Looking at county, state and federal records, the report found more than 100 releases of toxic substances on land, in the water or in the air due to the storm.

In one documented case, nearly half a billion gallons of industrial wastewater from just one chemical plant mixed with storm water.


Harvey devastated Houston, leaving tens of thousands of people temporarily homeless as it flooding huge swatches of the city. The new report is calling attention to the potentially long-lasting effects the storm had on the environment.

Houston is considered the energy capital of the country, home to 500 chemical plants, 10 refineries and more than 6,500 miles of oil and gas pipelines.

Harvey's destruction contributed to the release of various hazardous and carcinogenic chemicals including benzene, vinyl chloride and butadiene. 

Looking into Harvey's impact six months after the storm, the AP and Chronicle found that only a handful of the industrial spills have been investigated by federal regulators, and that no enforcement actions have been announced.

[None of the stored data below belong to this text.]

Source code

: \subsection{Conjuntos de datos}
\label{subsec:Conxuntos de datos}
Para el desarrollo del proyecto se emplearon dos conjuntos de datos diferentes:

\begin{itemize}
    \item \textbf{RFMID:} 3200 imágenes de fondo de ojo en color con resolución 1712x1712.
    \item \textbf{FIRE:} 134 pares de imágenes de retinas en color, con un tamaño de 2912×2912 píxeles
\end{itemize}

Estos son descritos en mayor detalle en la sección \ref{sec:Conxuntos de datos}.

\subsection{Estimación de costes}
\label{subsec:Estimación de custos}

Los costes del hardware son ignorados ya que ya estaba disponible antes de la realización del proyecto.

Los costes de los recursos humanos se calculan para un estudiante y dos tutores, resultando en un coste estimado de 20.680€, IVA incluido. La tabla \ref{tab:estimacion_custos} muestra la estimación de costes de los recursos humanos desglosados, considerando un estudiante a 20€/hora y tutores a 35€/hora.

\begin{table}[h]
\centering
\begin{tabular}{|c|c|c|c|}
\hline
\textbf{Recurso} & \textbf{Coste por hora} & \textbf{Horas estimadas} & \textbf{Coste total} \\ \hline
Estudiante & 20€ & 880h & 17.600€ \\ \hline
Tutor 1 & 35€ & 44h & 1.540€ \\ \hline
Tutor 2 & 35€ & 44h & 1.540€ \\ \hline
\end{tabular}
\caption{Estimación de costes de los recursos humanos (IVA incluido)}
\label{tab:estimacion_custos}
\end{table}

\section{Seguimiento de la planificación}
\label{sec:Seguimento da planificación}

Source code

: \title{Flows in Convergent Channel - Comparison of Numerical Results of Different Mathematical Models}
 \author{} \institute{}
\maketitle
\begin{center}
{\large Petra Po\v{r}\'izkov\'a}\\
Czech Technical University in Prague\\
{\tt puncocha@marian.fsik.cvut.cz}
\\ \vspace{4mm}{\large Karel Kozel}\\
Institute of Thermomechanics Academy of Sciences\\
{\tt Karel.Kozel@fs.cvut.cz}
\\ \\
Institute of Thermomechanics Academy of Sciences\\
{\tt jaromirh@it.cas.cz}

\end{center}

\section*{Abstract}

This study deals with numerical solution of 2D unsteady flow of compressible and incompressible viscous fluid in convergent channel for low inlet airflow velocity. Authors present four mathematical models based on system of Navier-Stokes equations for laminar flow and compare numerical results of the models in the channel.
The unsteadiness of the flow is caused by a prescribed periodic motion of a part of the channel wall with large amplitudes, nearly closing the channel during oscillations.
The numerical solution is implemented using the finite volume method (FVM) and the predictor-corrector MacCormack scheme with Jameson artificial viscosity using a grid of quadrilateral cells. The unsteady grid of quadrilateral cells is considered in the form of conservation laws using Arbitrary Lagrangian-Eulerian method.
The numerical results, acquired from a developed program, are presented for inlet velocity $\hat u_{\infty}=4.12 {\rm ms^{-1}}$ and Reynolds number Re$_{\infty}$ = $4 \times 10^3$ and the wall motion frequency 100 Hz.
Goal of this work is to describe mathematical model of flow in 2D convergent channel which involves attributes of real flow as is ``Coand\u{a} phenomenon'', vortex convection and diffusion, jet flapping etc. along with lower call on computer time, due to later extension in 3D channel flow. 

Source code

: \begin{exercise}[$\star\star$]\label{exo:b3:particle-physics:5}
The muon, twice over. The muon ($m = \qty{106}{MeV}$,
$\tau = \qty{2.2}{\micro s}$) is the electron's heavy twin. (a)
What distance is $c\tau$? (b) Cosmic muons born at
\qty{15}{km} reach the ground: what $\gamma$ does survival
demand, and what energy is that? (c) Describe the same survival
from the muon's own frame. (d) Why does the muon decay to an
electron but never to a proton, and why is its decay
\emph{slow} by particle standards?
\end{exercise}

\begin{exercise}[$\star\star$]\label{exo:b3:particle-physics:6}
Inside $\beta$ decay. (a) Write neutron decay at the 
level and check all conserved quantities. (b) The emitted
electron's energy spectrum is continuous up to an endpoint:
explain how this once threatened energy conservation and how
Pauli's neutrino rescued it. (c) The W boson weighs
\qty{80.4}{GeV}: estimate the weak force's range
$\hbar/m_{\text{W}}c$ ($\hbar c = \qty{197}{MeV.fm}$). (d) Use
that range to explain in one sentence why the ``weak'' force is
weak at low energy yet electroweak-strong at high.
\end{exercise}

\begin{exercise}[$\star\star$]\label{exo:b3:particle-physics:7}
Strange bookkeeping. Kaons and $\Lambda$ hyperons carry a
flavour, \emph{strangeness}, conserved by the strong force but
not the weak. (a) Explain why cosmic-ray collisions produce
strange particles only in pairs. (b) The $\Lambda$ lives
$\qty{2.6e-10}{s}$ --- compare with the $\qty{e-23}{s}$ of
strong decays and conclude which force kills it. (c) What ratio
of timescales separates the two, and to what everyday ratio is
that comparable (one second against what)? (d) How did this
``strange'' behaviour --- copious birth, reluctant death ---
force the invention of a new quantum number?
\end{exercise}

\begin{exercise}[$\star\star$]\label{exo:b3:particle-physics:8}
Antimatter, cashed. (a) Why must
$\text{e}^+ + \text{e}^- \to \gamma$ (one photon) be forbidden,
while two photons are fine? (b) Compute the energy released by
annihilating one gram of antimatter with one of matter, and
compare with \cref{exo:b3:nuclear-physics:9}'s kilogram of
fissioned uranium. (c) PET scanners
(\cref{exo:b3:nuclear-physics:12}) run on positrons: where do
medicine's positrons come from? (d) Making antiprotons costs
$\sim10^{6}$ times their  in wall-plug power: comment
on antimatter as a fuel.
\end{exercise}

The man who headed the Environmental Protection Agency's (EPA) regional office during the storm, Samuel Coleman, said the agency's initial goal was "addressing any environmental harms as quickly as possible, as opposed to making announcements about what the problem was."

He told the two publications that in hindsight the agency should have alerted the public to "dozens of spills."

The impact on a handful of older chemical plants were documented in real time during the storm, including the flooding of the Arkema Inc., plant, which resulted in two explosions.

But the report found that the number of spills from all chemical plants was impossible to tally during the storm.

In September, the AP also reported that there was evidence toxic waste had leaked from a number of Superfund sites located in Houston.